Kann die Talent-Card helfen, Fehlentscheidungen bei der Ausbildungs- und Lehrberufswahl zu vermeiden?
Zelger: Ja – die Talent Card kann wesentlich dazu beitragen, Fehlentscheidungen bei der Ausbildungs und Lehrberufswahl zu vermeiden. Wer seine Talente kennt, wählt eher einen Ausbildungs- oder Lehrberuf, der zu den eigenen Stärken passt – das führt zu weniger Fehlentscheidungen. Jugendliche vermeiden „Umwege“ wie falsche Lehrstellen, häufige Wechsel oder Ausbildungsabbrüche.
Inwiefern unterstützt die Talent-Card die langfristige Fachkräftesicherung in Tirol?
Zelger: Die Talent-Card trägt auf mehreren Ebenen zur Fachkräftesicherung – also zur langfristigen Versorgung von Betrieben mit qualifizierten Nachwuchskräften – bei: Sie verbessert die Passung zwischen Jugendlichen und Ausbildung/ Beruf. Eine gute Berufs- und Ausbildungswahl erhöht die Wahrscheinlichkeit, dass Jugendliche ihren Weg finden und bleiben – das reduziert Abbruch- oder Wechselquoten. Somit fördert die Talent-Card das Ziel, dass Jugendliche eine Ausbildung bzw. ein Berufsfeld wählen, das zu ihren Talenten passt – was wiederum die Wahrscheinlichkeit erhöht, dass sie langfristig im Beruf verbleiben und damit dem Fachkräfteangebot erhalten bleiben.
Wie können sich Betriebe aktiv in das Talent-Card-Netzwerk einbringen?
Abart: Unternehmen können ihren Betrieb und ihre Ausbildungsberufe im Rahmen von Teilnahmen an Berufsorientierungsveranstaltungen, Betriebsführungen, Schnuppertagen oder Tagen der offenen Tür Jugendlichen näherbringen, um diese für potenzielle Berufe zu begeistern.
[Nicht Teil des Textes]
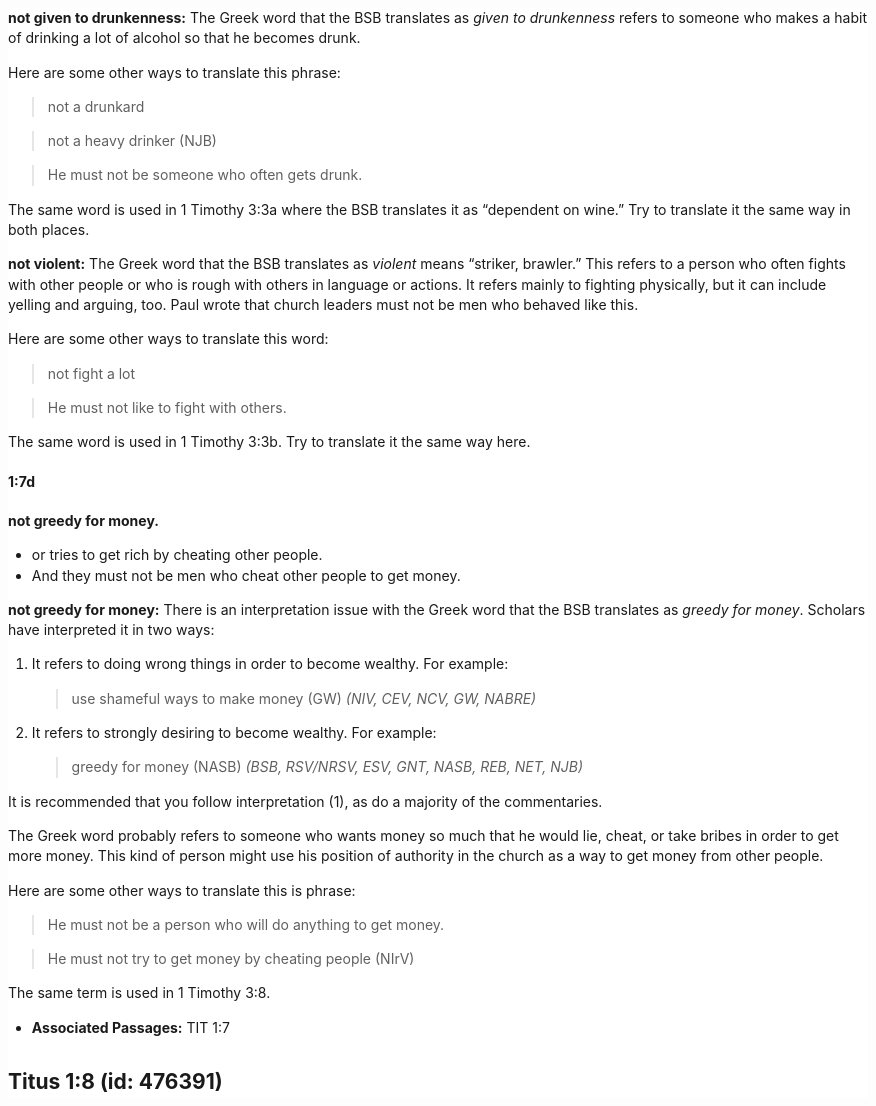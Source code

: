**not given to drunkenness:** The Greek word that the BSB translates as *given to drunkenness* refers to someone who makes a habit of drinking a lot of alcohol so that he becomes drunk.

Here are some other ways to translate this phrase:

> not a drunkard

> not a heavy drinker (NJB)

> He must not be someone who often gets drunk.

The same word is used in 1 Timothy 3:3a where the BSB translates it as “dependent on wine.” Try to translate it the same way in both places.

**not violent:** The Greek word that the BSB translates as *violent* means “striker, brawler.” This refers to a person who often fights with other people or who is rough with others in language or actions. It refers mainly to fighting physically, but it can include yelling and arguing, too. Paul wrote that church leaders must not be men who behaved like this.

Here are some other ways to translate this word:

> not fight a lot

> He must not like to fight with others.

The same word is used in 1 Timothy 3:3b. Try to translate it the same way here.

#### 1:7d

**not greedy for money.**

* or tries to get rich by cheating other people.
* And they must not be men who cheat other people to get money.

**not greedy for money:** There is an interpretation issue with the Greek word that the BSB translates as *greedy for money*. Scholars have interpreted it in two ways:

1. It refers to doing wrong things in order to become wealthy. For example:

    > use shameful ways to make money (GW) *(NIV, CEV, NCV, GW, NABRE)*

2. It refers to strongly desiring to become wealthy. For example:

    > greedy for money (NASB) *(BSB, RSV/NRSV, ESV, GNT, NASB, REB, NET, NJB)*

It is recommended that you follow interpretation (1\), as do a majority of the commentaries.

The Greek word probably refers to someone who wants money so much that he would lie, cheat, or take bribes in order to get more money. This kind of person might use his position of authority in the church as a way to get money from other people.

Here are some other ways to translate this is phrase:

> He must not be a person who will do anything to get money.

> He must not try to get money by cheating people (NIrV)

The same term is used in 1 Timothy 3:8\.

* **Associated Passages:** TIT 1:7

## Titus 1:8 (id: 476391)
Am einfachsten und effizientesten ist es für Betriebe, ein vollständiges, kostenloses Firmenprofil als Service der Wirtschaftskammer Tirol auf berufsreise.at anzulegen, um sich als Ausbildungsbetrieb und attraktiver Arbeitgeber bei der Zielgruppe zu präsentieren.
Welche Rolle kann die Talent-Card bei der Planung der Betriebsnachfolge spielen?
Abart: Die Talent Card Tirol ist primär ein Instrument der Berufs und Ausbildungsorientierung für Jugendliche. Die Talent Card erfasst Interessen, Stärken und Potenziale von Jugendlichen. Man kann somit bereits früh erkennen, welche Jugendlichen bestimmte Kompetenzen mitbringen, die für eine spätere mögliche Übernahme oder Mitarbeit in Unternehmen relevant sind. Durch fundierte Diagnostik der Talente lässt sich die Passung zwischen Jugendlichen und Ausbildung/Beruf besser einschätzen.
Welche Erfahrungen und Rückmeldungen gibt es bisher?
Zelger: Aus der bisherigen Beratungsanzahl von über 1.500 Beratungen zeigt sich bei der Talent-Card eine Zufriedenheits- und Weiterempfehlungsrate von 99%, was die hohe Qualität der Durchführung und Beratung widerspiegelt.